A handwritten doctor’s note was found attached to the clothing of a Syrian man brought to Israel in critical condition Tuesday. The note explained, in Arabic, previous surgical procedures and medical care the man had received days before in Syria. It asked Israel to save his life because the Syrian doctors could not provide the necessary medical treatment.
While Israel has started to treat growing numbers of people wounded in Syrian battles close to the border in recent months, this was the first case of a cross-border “transfer” from a Syrian medical facility.

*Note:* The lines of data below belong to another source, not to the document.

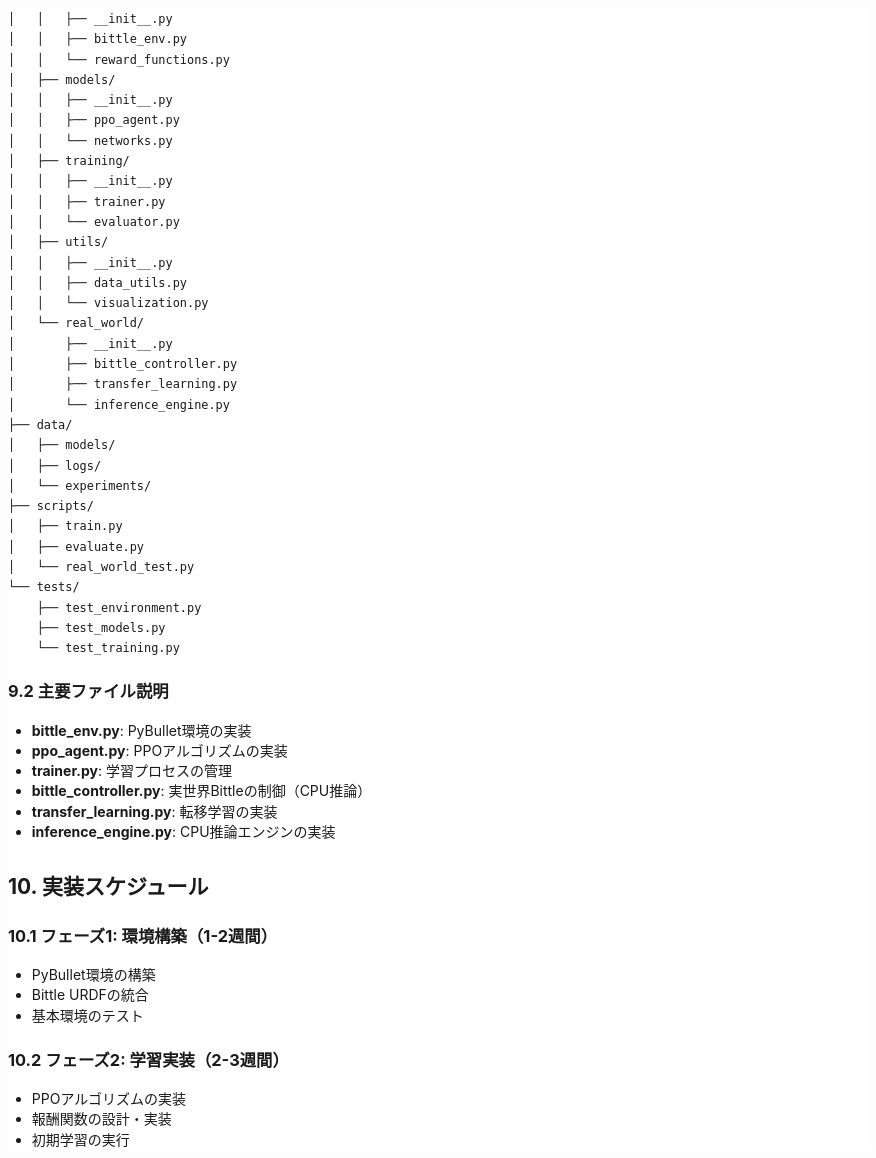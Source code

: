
 ```
│   │   ├── __init__.py
│   │   ├── bittle_env.py
│   │   └── reward_functions.py
│   ├── models/
│   │   ├── __init__.py
│   │   ├── ppo_agent.py
│   │   └── networks.py
│   ├── training/
│   │   ├── __init__.py
│   │   ├── trainer.py
│   │   └── evaluator.py
│   ├── utils/
│   │   ├── __init__.py
│   │   ├── data_utils.py
│   │   └── visualization.py
│   └── real_world/
│       ├── __init__.py
│       ├── bittle_controller.py
│       ├── transfer_learning.py
│       └── inference_engine.py
├── data/
│   ├── models/
│   ├── logs/
│   └── experiments/
├── scripts/
│   ├── train.py
│   ├── evaluate.py
│   └── real_world_test.py
└── tests/
    ├── test_environment.py
    ├── test_models.py
    └── test_training.py
```

### 9.2 主要ファイル説明
- **bittle_env.py**: PyBullet環境の実装
- **ppo_agent.py**: PPOアルゴリズムの実装
- **trainer.py**: 学習プロセスの管理
- **bittle_controller.py**: 実世界Bittleの制御（CPU推論）
- **transfer_learning.py**: 転移学習の実装
- **inference_engine.py**: CPU推論エンジンの実装

## 10. 実装スケジュール

### 10.1 フェーズ1: 環境構築（1-2週間）
- PyBullet環境の構築
- Bittle URDFの統合
- 基本環境のテスト

### 10.2 フェーズ2: 学習実装（2-3週間）
- PPOアルゴリズムの実装
- 報酬関数の設計・実装
- 初期学習の実行
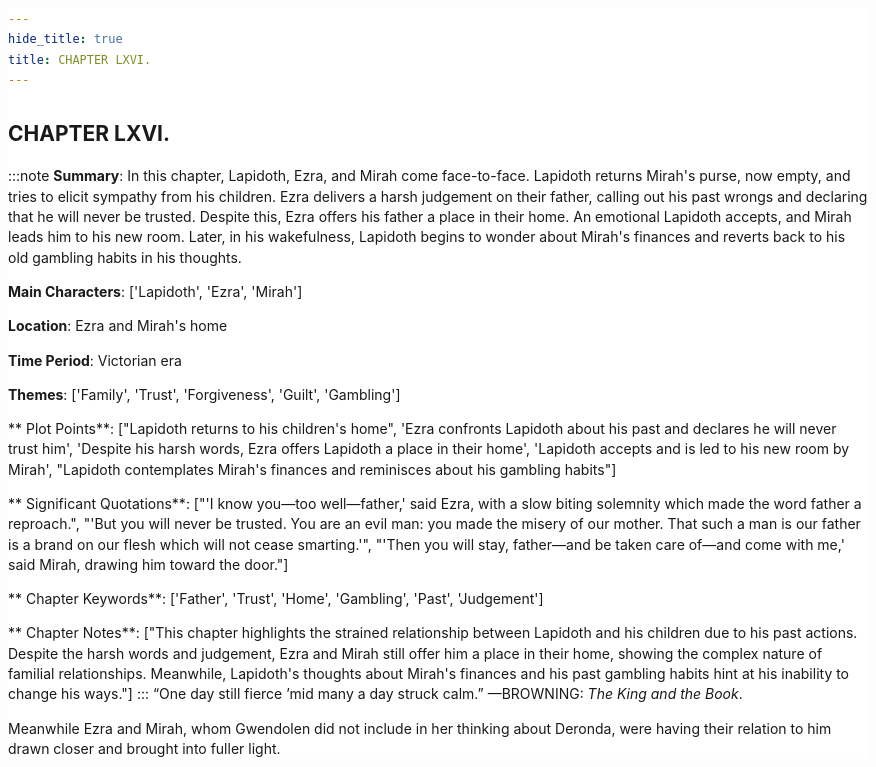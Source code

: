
 ```yaml
---
hide_title: true
title: CHAPTER LXVI.
---
```

## CHAPTER LXVI.
:::note
**Summary**:
In this chapter, Lapidoth, Ezra, and Mirah come face-to-face. Lapidoth returns Mirah's purse, now empty, and tries to elicit sympathy from his children. Ezra delivers a harsh judgement on their father, calling out his past wrongs and declaring that he will never be trusted. Despite this, Ezra offers his father a place in their home. An emotional Lapidoth accepts, and Mirah leads him to his new room. Later, in his wakefulness, Lapidoth begins to wonder about Mirah's finances and reverts back to his old gambling habits in his thoughts.

**Main Characters**:
['Lapidoth', 'Ezra', 'Mirah']

**Location**:
Ezra and Mirah's home

**Time Period**:
Victorian era

**Themes**:
['Family', 'Trust', 'Forgiveness', 'Guilt', 'Gambling']

** Plot Points**:
["Lapidoth returns to his children's home", 'Ezra confronts Lapidoth about his past and declares he will never trust him', 'Despite his harsh words, Ezra offers Lapidoth a place in their home', 'Lapidoth accepts and is led to his new room by Mirah', "Lapidoth contemplates Mirah's finances and reminisces about his gambling habits"]

** Significant Quotations**:
["'I know you—too well—father,' said Ezra, with a slow biting solemnity which made the word father a reproach.", "'But you will never be trusted. You are an evil man: you made the misery of our mother. That such a man is our father is a brand on our flesh which will not cease smarting.'", "'Then you will stay, father—and be taken care of—and come with me,' said Mirah, drawing him toward the door."]

** Chapter Keywords**:
['Father', 'Trust', 'Home', 'Gambling', 'Past', 'Judgement']

** Chapter Notes**:
["This chapter highlights the strained relationship between Lapidoth and his children due to his past actions. Despite the harsh words and judgement, Ezra and Mirah still offer him a place in their home, showing the complex nature of familial relationships. Meanwhile, Lapidoth's thoughts about Mirah's finances and his past gambling habits hint at his inability to change his ways."]
:::
  “One day still fierce ’mid many a day struck calm.” —BROWNING: _The King and the Book_. 

Meanwhile Ezra and Mirah, whom Gwendolen did not include in her thinking about Deronda, were having their relation to him drawn closer and brought into fuller light. 

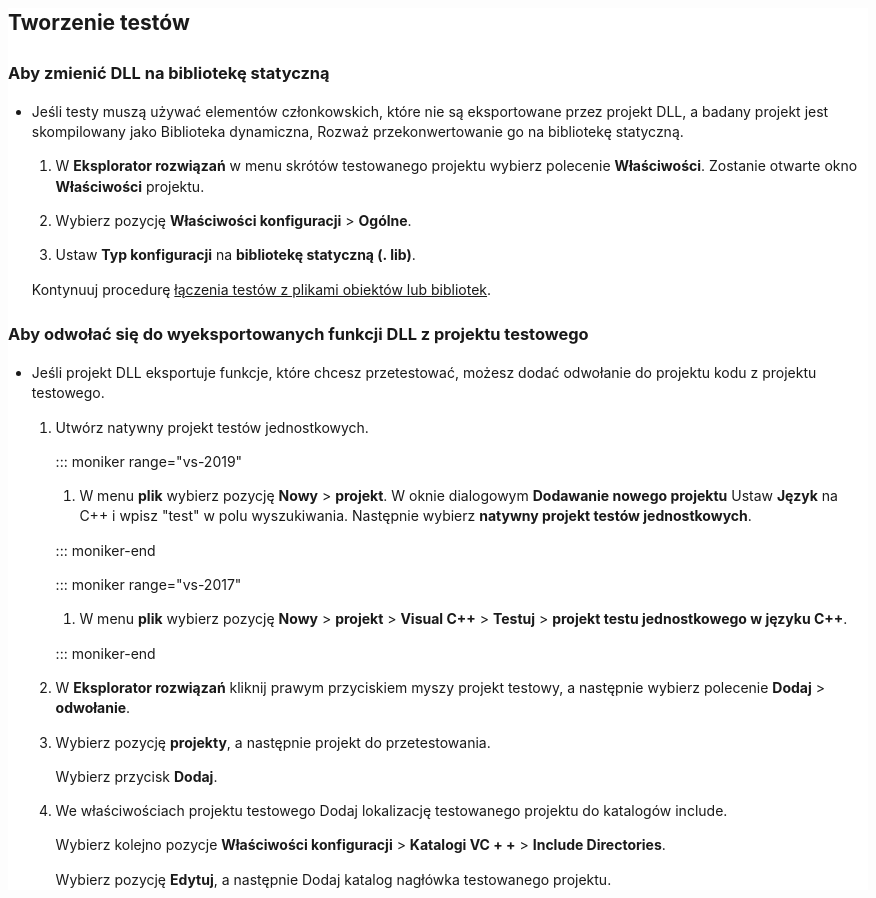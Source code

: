 ## <a name="create-the-tests"></a>Tworzenie testów

### <a name="to-change-the-dll-to-a-static-library"></a><a name="staticLink"></a> Aby zmienić DLL na bibliotekę statyczną

- Jeśli testy muszą używać elementów członkowskich, które nie są eksportowane przez projekt DLL, a badany projekt jest skompilowany jako Biblioteka dynamiczna, Rozważ przekonwertowanie go na bibliotekę statyczną.

  1. W **Eksplorator rozwiązań** w menu skrótów testowanego projektu wybierz polecenie **Właściwości**. Zostanie otwarte okno **Właściwości** projektu.

  2. Wybierz pozycję **Właściwości konfiguracji**  >  **Ogólne**.

  3. Ustaw **Typ konfiguracji** na **bibliotekę statyczną (. lib)**.

  Kontynuuj procedurę [łączenia testów z plikami obiektów lub bibliotek](#objectRef).

### <a name="to-reference-exported-dll-functions-from-the-test-project"></a><a name="projectRef"></a> Aby odwołać się do wyeksportowanych funkcji DLL z projektu testowego

- Jeśli projekt DLL eksportuje funkcje, które chcesz przetestować, możesz dodać odwołanie do projektu kodu z projektu testowego.

  1. Utwórz natywny projekt testów jednostkowych.

      ::: moniker range="vs-2019"

      1. W menu **plik** wybierz pozycję **Nowy**  >  **projekt**. W oknie dialogowym **Dodawanie nowego projektu** Ustaw **Język** na C++ i wpisz "test" w polu wyszukiwania. Następnie wybierz **natywny projekt testów jednostkowych**.

      ::: moniker-end

      ::: moniker range="vs-2017"

      1. W menu **plik** wybierz pozycję **Nowy** > **projekt** > **Visual C++** > **Testuj** > **projekt testu jednostkowego w języku C++**.

      ::: moniker-end

  1. W **Eksplorator rozwiązań** kliknij prawym przyciskiem myszy projekt testowy, a następnie wybierz polecenie **Dodaj**  >  **odwołanie**.

  1. Wybierz pozycję **projekty**, a następnie projekt do przetestowania.

       Wybierz przycisk **Dodaj**.

  1. We właściwościach projektu testowego Dodaj lokalizację testowanego projektu do katalogów include.

       Wybierz kolejno pozycje **Właściwości konfiguracji**  >  **Katalogi VC + +**  >  **Include Directories**.

       Wybierz pozycję **Edytuj**, a następnie Dodaj katalog nagłówka testowanego projektu.
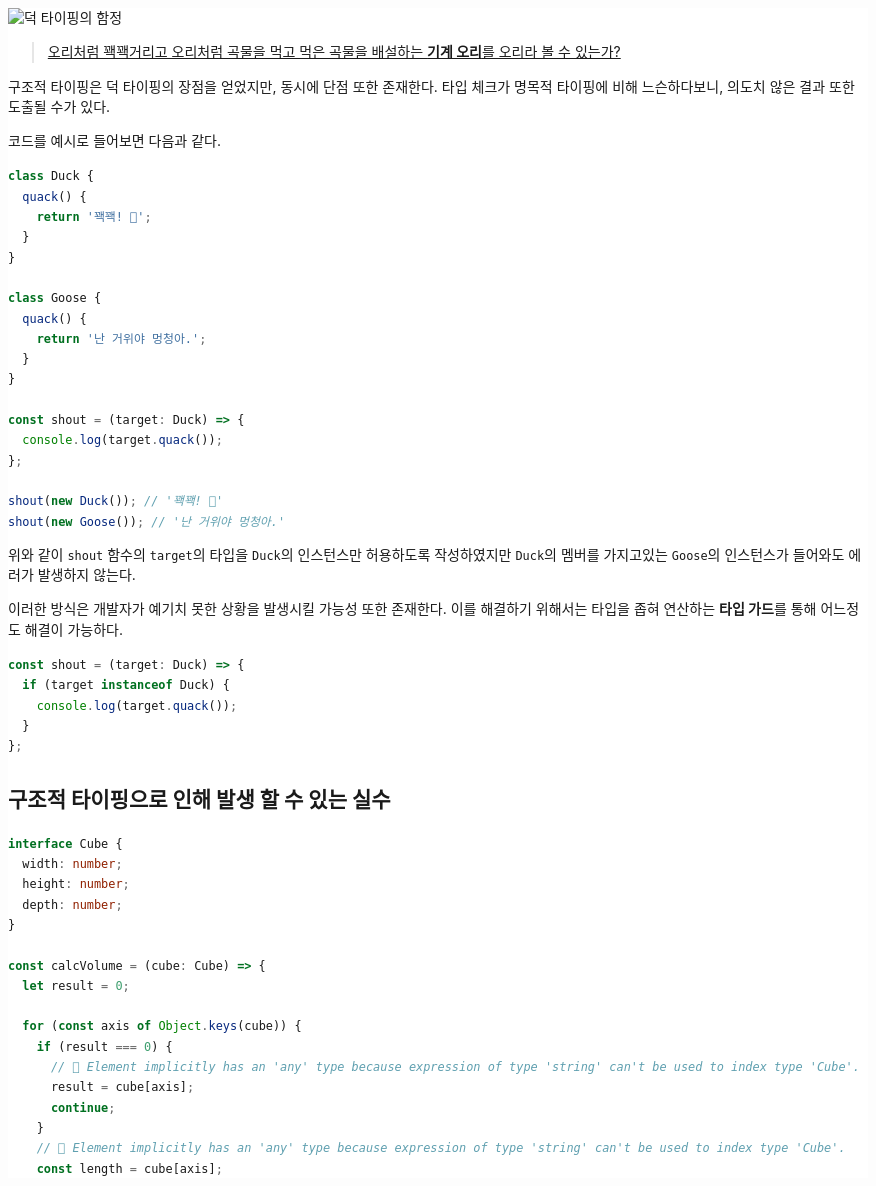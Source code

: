 ![덕 타이핑의 함정](2.png)

> [오리처럼 꽥꽥거리고 오리처럼 곡물을 먹고 먹은 곡물을 배설하는 **기계 오리**를 오리라 볼 수 있는가?](https://en.wikipedia.org/wiki/Digesting_Duck)

구조적 타이핑은 덕 타이핑의 장점을 얻었지만, 동시에 단점 또한 존재한다.
타입 체크가 명목적 타이핑에 비해 느슨하다보니, 의도치 않은 결과 또한 도출될 수가 있다.

코드를 예시로 들어보면 다음과 같다.

```ts
class Duck {
  quack() {
    return '꽥꽥! 🦆';
  }
}

class Goose {
  quack() {
    return '난 거위야 멍청아.';
  }
}

const shout = (target: Duck) => {
  console.log(target.quack());
};

shout(new Duck()); // '꽥꽥! 🦆'
shout(new Goose()); // '난 거위야 멍청아.'
```

위와 같이 `shout` 함수의 `target`의 타입을 `Duck`의 인스턴스만 허용하도록 작성하였지만 `Duck`의 멤버를 가지고있는 `Goose`의 인스턴스가 들어와도 에러가 발생하지 않는다.

이러한 방식은 개발자가 예기치 못한 상황을 발생시킬 가능성 또한 존재한다.
이를 해결하기 위해서는 타입을 좁혀 연산하는 **타입 가드**를 통해 어느정도 해결이 가능하다.

```ts
const shout = (target: Duck) => {
  if (target instanceof Duck) {
    console.log(target.quack());
  }
};
```

## 구조적 타이핑으로 인해 발생 할 수 있는 실수

```ts
interface Cube {
  width: number;
  height: number;
  depth: number;
}

const calcVolume = (cube: Cube) => {
  let result = 0;

  for (const axis of Object.keys(cube)) {
    if (result === 0) {
      // 🚨 Element implicitly has an 'any' type because expression of type 'string' can't be used to index type 'Cube'.
      result = cube[axis];
      continue;
    }
    // 🚨 Element implicitly has an 'any' type because expression of type 'string' can't be used to index type 'Cube'.
    const length = cube[axis];
```

  [key: string]: number;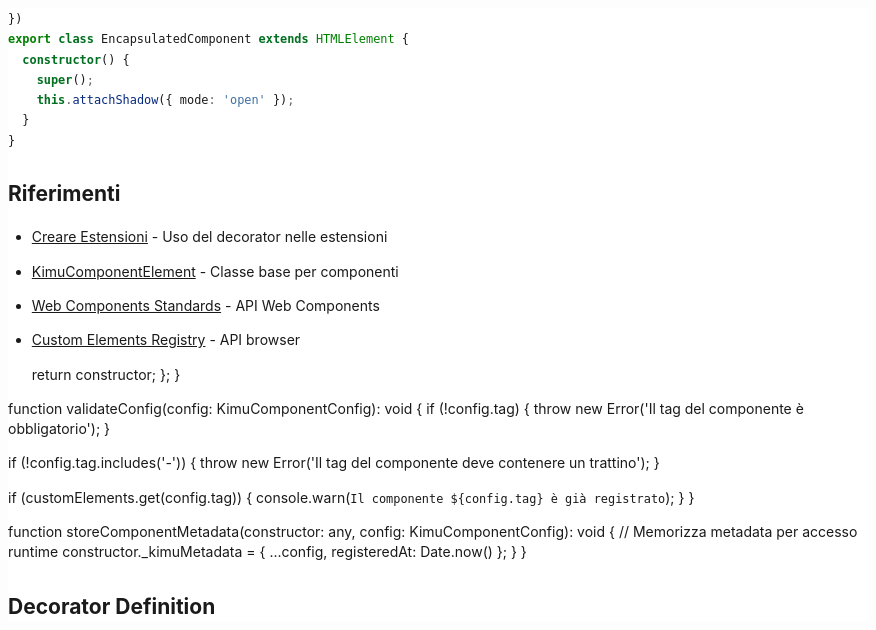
 ```typescript
})
export class EncapsulatedComponent extends HTMLElement {
  constructor() {
    super();
    this.attachShadow({ mode: 'open' });
  }
}
```

## Riferimenti

- [Creare Estensioni](../extensions/creating-extensions.md) - Uso del decorator nelle estensioni
- [KimuComponentElement](../core/kimu-component-element.md) - Classe base per componenti
- [Web Components Standards](https://developer.mozilla.org/en-US/docs/Web/Web_Components) - API Web Components
- [Custom Elements Registry](https://developer.mozilla.org/en-US/docs/Web/API/CustomElementRegistry) - API browser
    
    return constructor;
  };
}

function validateConfig(config: KimuComponentConfig): void {
  if (!config.tag) {
    throw new Error('Il tag del componente è obbligatorio');
  }
  
  if (!config.tag.includes('-')) {
    throw new Error('Il tag del componente deve contenere un trattino');
  }
  
  if (customElements.get(config.tag)) {
    console.warn(`Il componente ${config.tag} è già registrato`);
  }
}

function storeComponentMetadata(constructor: any, config: KimuComponentConfig): void {
  // Memorizza metadata per accesso runtime
  constructor._kimuMetadata = {
    ...config,
    registeredAt: Date.now()
  };
}
}

## Decorator Definition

The note, which was signed by a Syrian doctor and dated June 8, opened with “Hello distinguished surgeon” and explained that the patient, aged 28, suffered from a gunshot wound in the chest and shrapnel damage to his diaphragm and liver, according to a translation provided by Channel 10.
The Syrian doctor performed surgery to address “heavy abdominal bleeding” but noted that “the liver could not be sewed up” and that “it was necessary to examine the condition of the abdominal injury and remove the heavy pressure bandages” that the doctor had applied.
“Please do what is necessary and thanks in advance,” the note concluded, while noting the various drugs that had been used during treatment and that the patient had been hospitalized for two days.
Israel has so far treated around 20 Syrians who have been injured as a result of the Syrian civil war, and the IDF has set up a field hospital along the Israeli-Syrian border to help care for the injured. This particular patient, transferred by the IDF to Ziv Medical Center in Safed on Tuesday, is believed to be the first to be treated in Israel who had recent medical care in Syria.
Dr. Amiram Hadari, director of the trauma unit at Ziv hospital, said the procedure carried out in Syria was likely performed in a makeshift hospital and was “rudimentary,” but that “it seems that the [Syrian] operation saved his life.”
The wounded man was treated for his injuries and remained in critical but stable condition in the intensive care unit on Wednesday.
Last week doctors received an unpleasant surprise when they found a live hand grenade in the pocket of another Syrian patient.
The discovery led to the temporary evacuation of the hospital’s trauma unit, until police sappers could remove the explosive device.